Şuraya binlerce kişi dizsek, hepsine tek tek sorsak “soundtrack seçimi ile ön plana çıkan oyunları bize bir sayın hele” diye… Grand Theft Auto serisinin adını zikretmeyecek olan çıkar mı? Sanmıyoruz. Yıllardır FIFA serisi ile birlikte bu konuda bir marka GTA oyunları. Oyun duyurulduktan sonra insanlar önce mekanikleri öğreniyor, grafiklere bakıyor, ardından da gayrı ihtiyari radyolar kısmına çeviriyorlar gözlerini.

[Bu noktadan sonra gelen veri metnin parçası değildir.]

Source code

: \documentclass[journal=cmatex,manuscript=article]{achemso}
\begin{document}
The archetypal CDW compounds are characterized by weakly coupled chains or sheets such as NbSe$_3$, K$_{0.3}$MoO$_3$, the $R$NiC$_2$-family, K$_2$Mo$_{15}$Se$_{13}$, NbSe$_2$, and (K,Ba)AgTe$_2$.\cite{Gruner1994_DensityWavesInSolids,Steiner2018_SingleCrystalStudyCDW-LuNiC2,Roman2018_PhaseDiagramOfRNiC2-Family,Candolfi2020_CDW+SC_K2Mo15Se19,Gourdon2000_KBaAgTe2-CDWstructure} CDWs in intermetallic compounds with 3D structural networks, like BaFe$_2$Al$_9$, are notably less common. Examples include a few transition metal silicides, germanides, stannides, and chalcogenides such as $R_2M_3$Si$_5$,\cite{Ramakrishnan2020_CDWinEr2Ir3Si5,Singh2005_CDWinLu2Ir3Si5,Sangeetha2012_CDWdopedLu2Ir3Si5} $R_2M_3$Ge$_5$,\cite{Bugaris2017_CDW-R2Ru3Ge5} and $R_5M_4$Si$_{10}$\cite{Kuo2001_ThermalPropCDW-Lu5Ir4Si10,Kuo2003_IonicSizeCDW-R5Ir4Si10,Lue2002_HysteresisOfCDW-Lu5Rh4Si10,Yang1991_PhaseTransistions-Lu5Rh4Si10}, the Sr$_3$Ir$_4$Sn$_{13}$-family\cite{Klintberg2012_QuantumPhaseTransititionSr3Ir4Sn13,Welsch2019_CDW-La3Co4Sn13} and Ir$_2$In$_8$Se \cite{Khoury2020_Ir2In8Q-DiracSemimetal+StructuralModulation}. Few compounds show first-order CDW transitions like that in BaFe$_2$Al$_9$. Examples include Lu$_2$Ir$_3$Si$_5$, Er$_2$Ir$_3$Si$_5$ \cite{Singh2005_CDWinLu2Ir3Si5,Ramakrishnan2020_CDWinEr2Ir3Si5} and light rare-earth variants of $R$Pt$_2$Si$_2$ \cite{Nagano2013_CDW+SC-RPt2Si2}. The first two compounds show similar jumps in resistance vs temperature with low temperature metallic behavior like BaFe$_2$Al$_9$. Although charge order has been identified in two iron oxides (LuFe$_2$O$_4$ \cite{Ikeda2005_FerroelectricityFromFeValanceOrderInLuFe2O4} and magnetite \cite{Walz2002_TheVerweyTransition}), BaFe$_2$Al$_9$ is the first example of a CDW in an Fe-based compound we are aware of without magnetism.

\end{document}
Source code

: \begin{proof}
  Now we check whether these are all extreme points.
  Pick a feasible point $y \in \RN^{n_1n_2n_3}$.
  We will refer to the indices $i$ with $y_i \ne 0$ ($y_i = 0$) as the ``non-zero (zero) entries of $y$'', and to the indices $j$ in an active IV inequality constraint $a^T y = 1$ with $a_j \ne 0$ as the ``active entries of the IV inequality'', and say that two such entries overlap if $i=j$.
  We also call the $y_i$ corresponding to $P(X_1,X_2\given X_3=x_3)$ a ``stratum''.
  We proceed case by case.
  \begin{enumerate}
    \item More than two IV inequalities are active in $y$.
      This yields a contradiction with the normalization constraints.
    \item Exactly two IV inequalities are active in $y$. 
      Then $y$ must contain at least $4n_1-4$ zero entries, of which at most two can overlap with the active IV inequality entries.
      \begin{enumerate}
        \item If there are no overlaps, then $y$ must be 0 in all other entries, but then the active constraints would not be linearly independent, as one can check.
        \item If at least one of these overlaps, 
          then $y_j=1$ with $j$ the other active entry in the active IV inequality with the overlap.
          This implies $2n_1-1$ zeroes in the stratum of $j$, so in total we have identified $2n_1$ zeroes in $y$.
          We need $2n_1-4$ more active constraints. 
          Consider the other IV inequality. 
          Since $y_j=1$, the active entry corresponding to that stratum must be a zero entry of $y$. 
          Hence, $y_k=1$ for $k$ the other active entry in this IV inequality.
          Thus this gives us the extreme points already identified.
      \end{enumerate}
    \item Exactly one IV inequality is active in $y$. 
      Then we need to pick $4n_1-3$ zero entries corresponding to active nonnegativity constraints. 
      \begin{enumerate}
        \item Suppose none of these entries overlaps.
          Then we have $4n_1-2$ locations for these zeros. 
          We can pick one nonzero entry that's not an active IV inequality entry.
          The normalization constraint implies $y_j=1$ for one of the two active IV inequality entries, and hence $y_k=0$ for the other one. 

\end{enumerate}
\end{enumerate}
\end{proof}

Biz de işte çıkmış GTA oyunlarını bu düzlemde sıralayalım dedik. Dikkat, sadece ve sadece radyo istasyonlarının müthişliğine göre sıralıyoruz oyunları. Esas kaliteleri gerçekten bu listemizin konusu değil. Ayrıca söylemekte fayda var, GTA: London ve GTA: Episodes from Liberty City ek paketlerini de kendi soundtrack’leriyle geldikleri için buraya aldık. Onun dışında, hazırsanız, buyurun başlayalım.

 

12. Grand Theft Auto

GTA 1

Eh dürüst olalım, zaten bunun burada olacağı belliydi. GTA’nın kendisine özgü radyo istasyonlarının olması dönemine göre büyük bir devrimdi elbette. Ama tabii ki diğer on birinin yanına dizince güdük gözükmesi de kaçınılmaz. Biz onu yine de seviyoruz, ama on ikinci sıraya koyarken çok da gocunmuyoruz açıkçası.

 

11. Grand Theft Auto III

gta-3

Şimdi bunu biraz açıklamak lazım.

GTA III’ün oyun dünyasının rotasını değiştirdiğini kimse tartışmıyor. Her ne kadar GTA V ile şımarmış bünyelerimiz şimdi dönüp baksa “Buna mı coştuk o kadar be?” diyecek kadar vefasız olsa da bir noktada hepimiz Liberty City’nin yeni üçüncü boyutla tanışmış sokaklarına ilk atıldığımız zaman hissettiğimiz o özgürlük hissini hatırlıyoruz. Karakterler, ara sahneler, görevler mıh gibi aklında herkesin. Radyo? Bilen yok. Ne akılda kalıcı bir muhabbet var, ne reklamlar unutulmaz, ne şarkılar mühür. Düzün de düzü. O yüzden de on birinci sırada.

 

10. Grand Theft Auto: Liberty City Stories

gta lcs

Yukarıdakiyle aynı sorun. Liberty City Stories’in kabahati bir de soundtrack konusunda aşmış bir GTA’nın peşinden gelip, yine içeride üretilmiş ve/veya stok müzikleri kullanmasıydı. En azından muhabbetler daha canlıydı GTA III’e kıyasla.

 

9. Grand Theft Auto: London

GTA London

GTA’nın 60’lar Londra’snda geçen iki ek paketi esasında çok daha yukarılara da gidebilirdi, siz dokuzuncu sıraya kapak attığına bakmayın. Çünkü bütün radyo istasyonları spesifik olarak Birleşik Krallık’ta bir nesle hitap etmiş suç filmlerini çağrıştırması için spesifik olarak dizayn edilmişti. Bir anlamda, Rockstar’ın bir atmosfer sağlayıcı olarak radyo istasyonlarının ne kadar etkili olduğunu fark ettiği andı yani. Onun yüzü suyu hürmetine de burada.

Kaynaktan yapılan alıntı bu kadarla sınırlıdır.